都愚侯的床相较于其他人的还是比较宽的,她往里边挪了两下问谢琮:“你是打算在那坐着说还是进来?”
谢琮哑然。
一息之后便在床上与都愚侯相对而卧。
“往后的虽不如前面难打,但还是要出兵的。”
毕竟当时没了国都便有几个临近的城池前来投降,虽还有负隅顽抗的也不过强弩之末。
都愚侯也这么想:“域军大概多久能动兵?周军杂役死伤太多行军不便,新的人已经招好,走绮廊还望谢相莫要阻拦。”
两军相处那么久,谢琮当然知道周军现在的情形。
因着两军合作,谢琮倒是不介意帮周军一把,毕竟在其他方面还是要付出代价的。
只是京城打下来,往后的路她可不认为两军还能一直待在一起,是以都愚侯肯定会让周军那边的人把杂役送过来。
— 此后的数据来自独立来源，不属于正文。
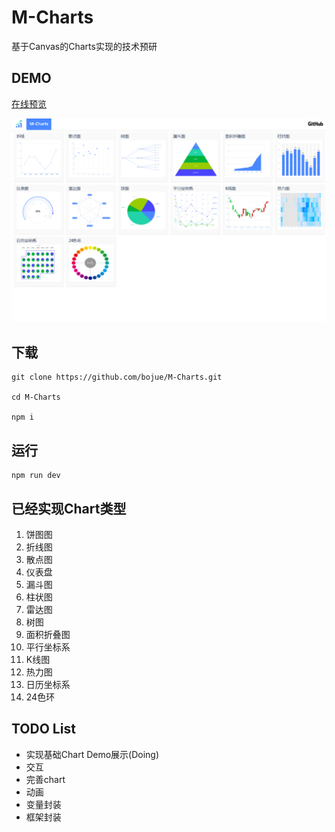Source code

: # M-Charts
基于Canvas的Charts实现的技术预研

## DEMO
[在线预览](https://bojue.github.io/M-Charts)

![Demo](src/assets/demo/demo.png)

## 下载

```
git clone https://github.com/bojue/M-Charts.git

cd M-Charts

npm i
```

## 运行

```
npm run dev

```

## 已经实现Chart类型

1. 饼图图
2. 折线图
3. 散点图
4. 仪表盘
5. 漏斗图
6. 柱状图
7. 雷达图
8. 树图
9. 面积折叠图
10. 平行坐标系
11. K线图
12. 热力图
13. 日历坐标系
14. 24色环
## TODO List 

- 实现基础Chart Demo展示(Doing) 
- 交互
- 完善chart
- 动画
- 变量封装
- 框架封装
“如今是春日,行路没什么阻拦待御史大夫过来坐镇便拔营西进。都愚侯若是要等杂役大概也是那个时候到,绮廊不归域管本官就是想阻拦也没办法。更何况你调来的也不全是杂役。”
都愚侯在越地形势其实很危险,如今是局势不稳谢琮说不准什么时候就会跟她翻脸,届时退回周很难死守越地周内必乱。
她想再多调来一些兵力,起码能给一个威慑,让谢琮不敢轻举妄动。
她的想法谢琮也能想到,只是治粟内史前两天特意给她写了一封信,问她这仗什么时候能打完。
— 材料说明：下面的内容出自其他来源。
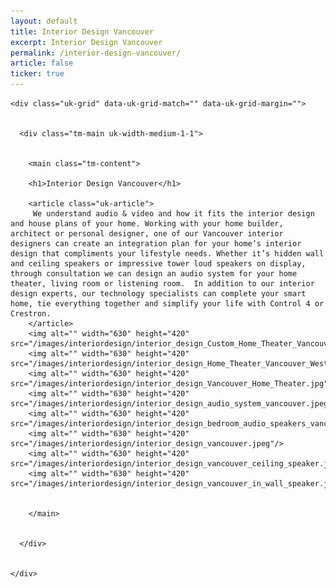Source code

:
 ```yaml
---
layout: default
title: Interior Design Vancouver
excerpt: Interior Design Vancouver
permalink: /interior-design-vancouver/
article: false
ticker: true
---
```

<div class="tm-block tm-block-light">
  
  
  <div class="uk-container uk-container-center">
    
    <div class="uk-grid" data-uk-grid-match="" data-uk-grid-margin="">
      
      
      <div class="tm-main uk-width-medium-1-1">
        
        
        <main class="tm-content">
    
        <h1>Interior Design Vancouver</h1>

        <article class="uk-article">
         We understand audio & video and how it fits the interior design and house plans of your home. Working with your home builder, architect or personal designer, one of our Vancouver interior designers can create an integration plan for your home’s interior design that compliments your lifestyle needs. Whether it’s hidden wall and ceiling speakers or impressive tower loud speakers on display, through consultation we can design an audio system for your home theater, living room or listening room.  In addition to our interior design experts, our technology specialists can complete your smart home, tie everything together and simplify your life with Control 4 or Crestron.
        </article>
        <img alt="" width="630" height="420" src="/images/interiordesign/interior_design_Custom_Home_Theater_Vancouver.jpg"/>
        <img alt="" width="630" height="420" src="/images/interiordesign/interior_design_Home_Theater_Vancouver_Westcoast.jpg"/>
        <img alt="" width="630" height="420" src="/images/interiordesign/interior_design_Vancouver_Home_Theater.jpg"/>
        <img alt="" width="630" height="420" src="/images/interiordesign/interior_design_audio_system_vancouver.jpeg"/>
        <img alt="" width="630" height="420" src="/images/interiordesign/interior_design_bedroom_audio_speakers_vancouver.jpg"/>
        <img alt="" width="630" height="420" src="/images/interiordesign/interior_design_vancouver.jpeg"/>
        <img alt="" width="630" height="420" src="/images/interiordesign/interior_design_vancouver_ceiling_speaker.jpg"/>
        <img alt="" width="630" height="420" src="/images/interiordesign/interior_design_vancouver_in_wall_speaker.jpg"/>
        

        </main>
        
        
      </div>

      
    </div>
    
    
  </div>
  
</div>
她说这国库本就不充盈,现在更是快见底了,往后要么快点打完休养生息要么就增加赋税。
可增加赋税并不是一个好办法,这甚至是个陋习,一旦染上就再也不能更改。
增加赋税的确能让国库暂时充盈,但国库充盈了就难免引起各方人马的心思,有钱了会引发各种内乱。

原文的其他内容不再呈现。